▸ How to complete this task:
For each record, copy the text exactly and omit any picture it holds.
=== Begin Enclosure ===
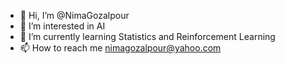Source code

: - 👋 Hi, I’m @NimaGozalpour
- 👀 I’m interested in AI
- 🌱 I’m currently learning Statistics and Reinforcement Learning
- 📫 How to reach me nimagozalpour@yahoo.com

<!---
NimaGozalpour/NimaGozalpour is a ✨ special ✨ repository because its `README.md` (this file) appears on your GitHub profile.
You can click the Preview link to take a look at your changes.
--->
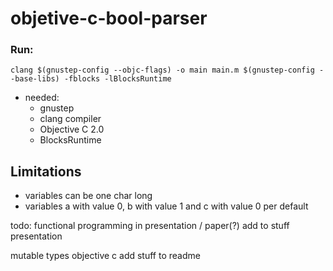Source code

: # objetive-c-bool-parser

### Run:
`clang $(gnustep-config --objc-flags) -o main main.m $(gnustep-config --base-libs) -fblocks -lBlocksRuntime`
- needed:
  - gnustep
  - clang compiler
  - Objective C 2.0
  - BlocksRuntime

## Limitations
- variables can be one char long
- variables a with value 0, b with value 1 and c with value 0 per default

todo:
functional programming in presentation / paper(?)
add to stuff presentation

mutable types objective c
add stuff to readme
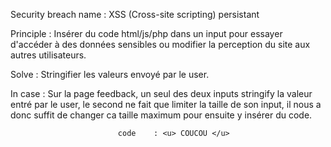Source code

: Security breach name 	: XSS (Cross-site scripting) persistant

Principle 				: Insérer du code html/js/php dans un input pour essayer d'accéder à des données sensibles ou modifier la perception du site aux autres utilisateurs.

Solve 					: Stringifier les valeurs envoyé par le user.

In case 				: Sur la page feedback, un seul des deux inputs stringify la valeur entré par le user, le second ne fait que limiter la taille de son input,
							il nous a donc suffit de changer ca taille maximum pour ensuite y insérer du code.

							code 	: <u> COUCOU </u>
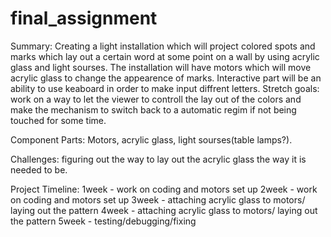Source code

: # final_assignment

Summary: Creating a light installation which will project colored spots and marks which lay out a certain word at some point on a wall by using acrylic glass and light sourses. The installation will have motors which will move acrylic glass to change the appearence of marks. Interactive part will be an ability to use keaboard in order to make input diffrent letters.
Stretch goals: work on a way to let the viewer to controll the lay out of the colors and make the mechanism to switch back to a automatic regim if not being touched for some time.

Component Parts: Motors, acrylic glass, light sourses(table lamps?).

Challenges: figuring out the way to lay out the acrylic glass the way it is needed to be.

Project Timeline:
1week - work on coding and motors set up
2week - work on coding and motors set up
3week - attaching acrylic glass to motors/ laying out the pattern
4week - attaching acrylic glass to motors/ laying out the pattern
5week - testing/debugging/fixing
=== End Enclosure ===
▸ Solution:
Source code

: - 👋 Hi, I’m @NimaGozalpour
- 👀 I’m interested in AI
- 🌱 I’m currently learning Statistics and Reinforcement Learning
- 📫 How to reach me nimagozalpour@yahoo.com

<!---
NimaGozalpour/NimaGozalpour is a ✨ special ✨ repository because its `README.md` (this file) appears on your GitHub profile.
You can click the Preview link to take a look at your changes.
--->
Source code

: # objetive-c-bool-parser

### Run:
`clang $(gnustep-config --objc-flags) -o main main.m $(gnustep-config --base-libs) -fblocks -lBlocksRuntime`
- needed:
  - gnustep
  - clang compiler
  - Objective C 2.0
  - BlocksRuntime

## Limitations
- variables can be one char long
- variables a with value 0, b with value 1 and c with value 0 per default

todo:
functional programming in presentation / paper(?)
add to stuff presentation

mutable types objective c
add stuff to readme
Source code

: Security breach name 	: XSS (Cross-site scripting) persistant

Principle 				: Insérer du code html/js/php dans un input pour essayer d'accéder à des données sensibles ou modifier la perception du site aux autres utilisateurs.

Solve 					: Stringifier les valeurs envoyé par le user.

In case 				: Sur la page feedback, un seul des deux inputs stringify la valeur entré par le user, le second ne fait que limiter la taille de son input,
							il nous a donc suffit de changer ca taille maximum pour ensuite y insérer du code.

							code 	: <u> COUCOU </u>
Source code

: # final_assignment

Summary: Creating a light installation which will project colored spots and marks which lay out a certain word at some point on a wall by using acrylic glass and light sourses. The installation will have motors which will move acrylic glass to change the appearence of marks. Interactive part will be an ability to use keaboard in order to make input diffrent letters.
Stretch goals: work on a way to let the viewer to controll the lay out of the colors and make the mechanism to switch back to a automatic regim if not being touched for some time.

Component Parts: Motors, acrylic glass, light sourses(table lamps?).

Challenges: figuring out the way to lay out the acrylic glass the way it is needed to be.

Project Timeline:
1week - work on coding and motors set up
2week - work on coding and motors set up
3week - attaching acrylic glass to motors/ laying out the pattern
4week - attaching acrylic glass to motors/ laying out the pattern
5week - testing/debugging/fixing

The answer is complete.